May 19, 1996 in Nation/World

World Bank To Help In Phasing Out Lead Bank’s Loans Will Allow Countries To Do Away With Leaded Gasoline

Gene Kramer Associated Press

Thailand has joined the United States in demonstrating that health and other benefits of promoting the use of unleaded gasoline far outweigh the costs, the World Bank says in advising a worldwide phase-out of leaded fuel.

Governments at Habitat II, a U.N.-sponsored summit on urban problems scheduled for June 3-14 at Istanbul, Turkey, will be told that the bank is prepared to help them move unleading to the top of their environmental agendas, officials said in a report issued Saturday.

“The benefits of doing away with leaded gasoline are immediate and measurable, and far outweigh the costs,” according to Brazilian Caio Koch-Weser, managing director of the lending institution, which serves as a major source of credit for poor countries.

Reflecting “remarkable progress” in Thailand’s four-year phase-out concluded earlier this year, the average IQ of children in Bangkok rose four points as a result of declining levels of lead particles in the air, said Andrew Steer, British director of the bank’s environmental department.

The World Bank lent Thailand $90 million for its program of refinery conversion and public education to end use of leaded gasoline, which was blamed for 90 percent of airborne lead pollution in congested cities such as Bangkok.

Cities where people are still exposed to high lead levels include Algiers, Algeria; Cairo, Egypt; Cape Town, South Africa; Hong Kong; Jakarta, Indonesia; Jeddah, Saudi Arabia; Karachi, Pakistan; Lagos, Nigeria; Lima, Peru; Mexico City and Nairobi, Kenya.

Since introducing unleaded gasoline in the 1970s, the United States has “saved more than $10 for every $1 it invested in the conversion due to reduced health costs, savings on engine maintenance and improved fuel efficiency,” the bank said.

U.S. studies showed that the decline in the use of leaded gas to less than 1 percent of U.S. consumption may have boosted engine life by as much as 150 percent.

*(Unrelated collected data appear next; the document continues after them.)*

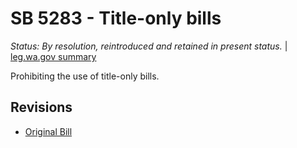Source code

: # SB 5283 - Title-only bills
*Status: By resolution, reintroduced and retained in present status.* | [leg.wa.gov summary](https://app.leg.wa.gov/billsummary?BillNumber=5283&Year=2021)

Prohibiting the use of title-only bills.

## Revisions
* [Original Bill](1/)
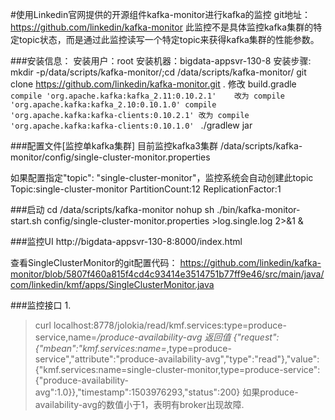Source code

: #使用Linkedin官网提供的开源组件kafka-monitor进行kafka的监控
git地址：https://github.com/linkedin/kafka-monitor
此监控不是具体监控kafka集群的特定topic状态，而是通过此监控读写一个特定topic来获得kafka集群的性能参数。

###安装信息：
安装用户：root
安装机器：bigdata-appsvr-130-8
安装步骤:
mkdir -p/data/scripts/kafka-monitor/;cd /data/scripts/kafka-monitor/
git clone https://github.com/linkedin/kafka-monitor.git .
修改 build.gradle
     `compile 'org.apache.kafka:kafka_2.11:0.10.2.1'    改为 compile 'org.apache.kafka:kafka_2.10:0.10.1.0'
      compile 'org.apache.kafka:kafka-clients:0.10.2.1' 改为 compile 'org.apache.kafka:kafka-clients:0.10.1.0' `
./gradlew jar

###配置文件[监控单kafka集群]
目前监控kafka3集群
/data/scripts/kafka-monitor/config/single-cluster-monitor.properties

如果配置指定"topic": "single-cluster-monitor"，监控系统会自动创建此topic
Topic:single-cluster-monitor	PartitionCount:12	ReplicationFactor:1

###启动
cd /data/scripts/kafka-monitor
nohup sh   ./bin/kafka-monitor-start.sh config/single-cluster-monitor.properties >log.single.log 2>&1 &

###监控UI
http://bigdata-appsvr-130-8:8000/index.html


查看SingleClusterMonitor的git配置代码：
https://github.com/linkedin/kafka-monitor/blob/5807f460a815f4cd4c93414e3514751b77ff9e46/src/main/java/com/linkedin/kmf/apps/SingleClusterMonitor.java

###监控接口
1.
> curl localhost:8778/jolokia/read/kmf.services:type=produce-service,name=*/produce-availability-avg
   返回值
{"request":{"mbean":"kmf.services:name=*,type=produce-service","attribute":"produce-availability-avg","type":"read"},"value":{"kmf.services:name=single-cluster-monitor,type=produce-service":{"produce-availability-avg":1.0}},"timestamp":1503976293,"status":200}
如果produce-availability-avg的数值小于1，表明有broker出现故障.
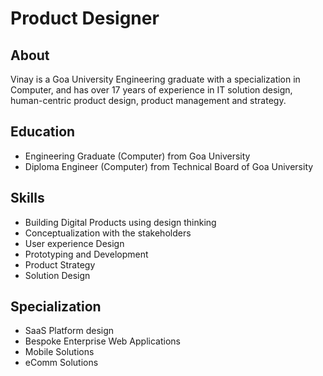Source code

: # Product Designer #
## About ##
Vinay is a Goa University Engineering graduate with a specialization in Computer, and has over 17
years of experience in IT solution design, human-centric product design, product management and
strategy.
## Education ##
* Engineering Graduate (Computer) from Goa University
* Diploma Engineer (Computer) from Technical Board of Goa University

## Skills ##
* Building Digital Products using design thinking
* Conceptualization with the stakeholders
* User experience Design
* Prototyping and Development
* Product Strategy
* Solution Design

## Specialization ##
* SaaS Platform design
* Bespoke Enterprise Web Applications
* Mobile Solutions
* eComm Solutions
<!--
**vnudesign/vnudesign** is a ✨ _special_ ✨ repository because its `README.md` (this file) appears on your GitHub profile.

Here are some ideas to get you started:

- 🔭 I’m currently working on ...
- 🌱 I’m currently learning ...
- 👯 I’m looking to collaborate on ...
- 🤔 I’m looking for help with ...
- 💬 Ask me about ...
- 📫 How to reach me: ...
- 😄 Pronouns: ...
- ⚡ Fun fact: ...
-->
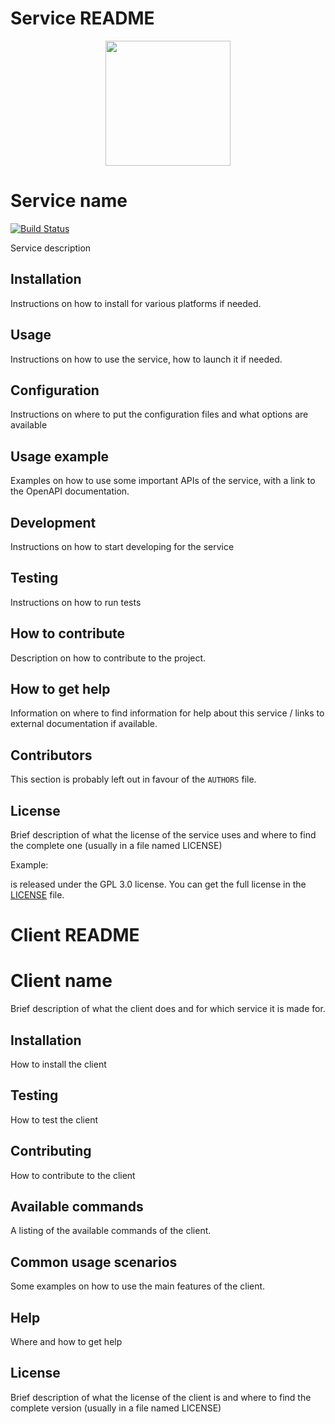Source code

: # Service README

<p align="center"><img src="https://github.com/wazo-platform/wazo-platform.org/raw/master/static/images/logo.png" height="200"></p>

# Service name

[![Build Status](https://jenkins.wazo.community/buildStatus/icon?job=service-name)](https://jenkins.wazo.community/job/service-name)

Service description

## Installation

Instructions on how to install for various platforms if needed.

## Usage

Instructions on how to use the service, how to launch it if needed.

## Configuration

Instructions on where to put the configuration files and what options are available

## Usage example

Examples on how to use some important APIs of the service, with a link to the OpenAPI documentation.

## Development

Instructions on how to start developing for the service

## Testing

Instructions on how to run tests

## How to contribute

Description on how to contribute to the project.

## How to get help

Information on where to find information for help about this service / links to external
documentation if available.

## Contributors

This section is probably left out in favour of the `AUTHORS` file.

## License

Brief description of what the license of the service uses and where to find the complete one (usually in a file named LICENSE)

Example:

<service> is released under the GPL 3.0 license. You can get the full license in the [LICENSE](LICENSE) file.


# Client README

# Client name

Brief description of what the client does and for which service it is made for.

## Installation

How to install the client

## Testing

How to test the client

## Contributing

How to contribute to the client

## Available commands

A listing of the available commands of the client.

## Common usage scenarios

Some examples on how to use the main features of the client.

## Help

Where and how to get help

## License

Brief description of what the license of the client is and where to find the complete version
(usually in a file named LICENSE)

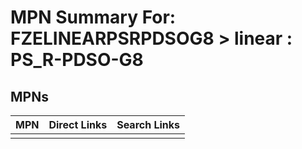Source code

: 



# MPN Summary For: FZELINEARPSRPDSOG8 > linear : PS_R-PDSO-G8

## MPNs
  

|MPN|Direct Links|Search Links|
| :--- | :--- | :--- |
||||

Meanwhile, the average blood-lead level for Americans has dropped from 16 micrograms a liter in 1976 to less than 3 micrograms today.

Lead additives are still used in “alarmingly large quantities” in Africa, many parts of the Middle East, Asia, Latin America and Eastern Europe, the bank warned.

Some European countries are only halfway or less toward the goal of ending use of leaded gasoline, the bank said. Governments now banning it include Austria, Brazil, Canada, Colombia, Japan, Sweden and Slovakia. The West European Commission has recommended a phaseout since 1987.

“Children will be the greatest beneficiaries of a global phase-out,” said Koch-Weser. “It is this age group who suffers lifetime disabilities caused by early exposure to lead, such as learning disabilities, hearing loss, reduced attention spans, behavioral abnormalities.”

Children are especially vulnerable because their digestive systems swiftly absorb minute particles of heavy metals like lead, the bank said. “They ingest contaminated dust and soil simply by putting their fingers in their mouths or by chewing on contaminated toys,” it said.

“Poor children are most at risk because malnourishment or physical stress intensifies disabilities caused by lead. For adults, even low levels of lead absorption (usually from breathing) cause hypertension, high blood pressure and heart disease.”